Speaking up is essential to share ideas, question decisions, and challenge behaviors. But the challenge of raising quiet voices is one leaders often struggle with. How do you help people move from a place of silence to finding their voice?
NLI’s review of the research suggests there are a few key strategies, all of which boil down to reducing what scientists call social threat and maximizing social reward. When we feel hesitant or afraid to speak up, typically it’s because we imagine all the negative things that could happen to us: damaged relationships, decreased status, retribution. On the other hand, if we know others will receive our contributions with an open mind, we may begin to feel emboldened to speak up.
Below we’ve compiled a few articles to get you started on your own speaking-up journey. Think of them as your first steps toward creating a culture of speaking up in your own organization.
1. Show you assume ‘positive intent’
People who keep quiet often fear their ideas will be seen as an attack against another person’s ideas, behavior, decisions—or the person themselves. That’s why, according to Dr. Mona Weiss, Psychologist and Assistant Professor of Management and Diversity at the Free University of Berlin, employees (and leaders especially) must show they assume positive intent. That is, they start from a position of thinking someone means well and ultimately wants the best for the organization.
According to Dr. Weiss, conveying the assumption of positive intent can disarm people and give them the psychological safety they need that their thoughts and ideas are welcome.
2. Turn speaking up into writing down
Using your voice doesn’t have to mean using your vocal cords. Leaders can get creative in how they solicit input from quieter team members by relying on shared platforms, such as Google Docs, or asking people to submit suggestions via an anonymous online survey. This helps people who might need more time to reflect on a problem sort through their thoughts instead of being put on the spot.
(An added benefit in meetings is that leaders can be more productive in less time, namely by engaging in parallel processing—where multiple people share ideas all at once—instead of serial processing, where people take turns one at a time.)

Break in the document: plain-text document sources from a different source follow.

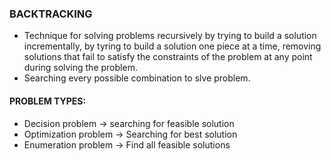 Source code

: ### BACKTRACKING

- Technique for solving problems recursively by trying to build a solution incrementally,
  by tyring to build a solution one piece at a time, removing solutions that fail
  to satisfy the constraints of the problem at any point during solving the problem.
- Searching every possible combination to slve problem.

#### PROBLEM TYPES:
* Decision problem -> searching for feasible solution
* Optimization problem -> Searching for best solution
* Enumeration problem -> Find all feasible solutions
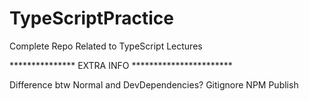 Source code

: # TypeScriptPractice
Complete Repo Related to TypeScript Lectures

*************** EXTRA INFO ***********************

Difference btw Normal and DevDependencies?
Gitignore
NPM Publish
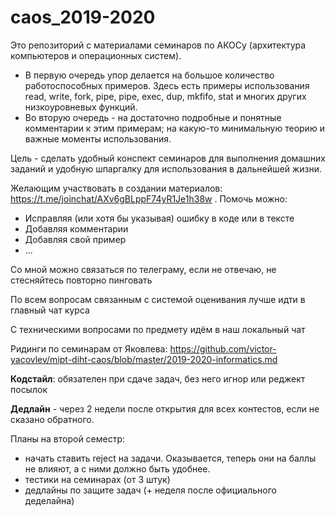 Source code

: # caos_2019-2020

Это репозиторий с материалами семинаров по АКОСу (архитектура компьютеров и операционных систем). 
* В первую очередь упор делается на большое количество работоспособных примеров.
  Здесь есть примеры использования read, write, fork, pipe, pipe, exec, dup, mkfifo, stat и многих других низкоуровневых функций.
* Во вторую очередь - на достаточно подробные и понятные комментарии к этим примерам; на какую-то минимальную теорию и важные моменты использования.

Цель - сделать удобный конспект семинаров для выполнения домашних заданий и удобную шпаргалку для использования в дальнейшей жизни.

Желающим участвовать в создании материалов: https://t.me/joinchat/AXv6gBLppF74yR1Je1h38w . Помочь можно:
* Исправляя (или хотя бы указывая) ошибку в коде или в тексте
* Добавляя комментарии
* Добавляя свой пример
* ...

Со мной можно связаться по телеграму, если не отвечаю, не стесняйтесь повторно пинговать

По всем вопросам связанным с системой оценивания лучше идти в главный чат курса

С техническими вопросами по предмету идём в наш локальный чат

Ридинги по семинарам от Яковлева: https://github.com/victor-yacovlev/mipt-diht-caos/blob/master/2019-2020-informatics.md

**Кодстайл**: обязателен при сдаче задач, без него игнор или реджект посылок

**Дедлайн** - через 2 недели после открытия для всех контестов, если не сказано обратного.


Планы на второй семестр:
* начать ставить reject на задачи. Оказывается, теперь они на баллы не влияют, а с ними должно быть удобнее.
* тестики на семинарах (от 3 штук)
* дедлайны по защите задач (+ неделя после официального деделайна)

3. Whenever possible, build inclusivity
Getting people to speak up is, ultimately, a sign of an inclusive culture. People feel so valued within a particular group that they can’t help but speak their mind, even if it challenges people who are technically higher-status. If we reverse-engineer that scenario, we see that leaders can create the conditions for speaking up by capitalizing on every opportunity to be inclusive.
In practice, that can look like a few things. It could mean starting a meeting by telling everyone that you value their opinions, or it could mean confiding in individual people—who may be on the quieter side—that you want them in the room because you know they have a lot to contribute.
This habit, like the others, requires continual attention to create lasting change. At NLI we define culture as “shared everyday habits.” The way to create a culture of speaking up, therefore, is to perform the actions that move people from a place of threat to a place of reward—not once, but on a steady, ongoing basis.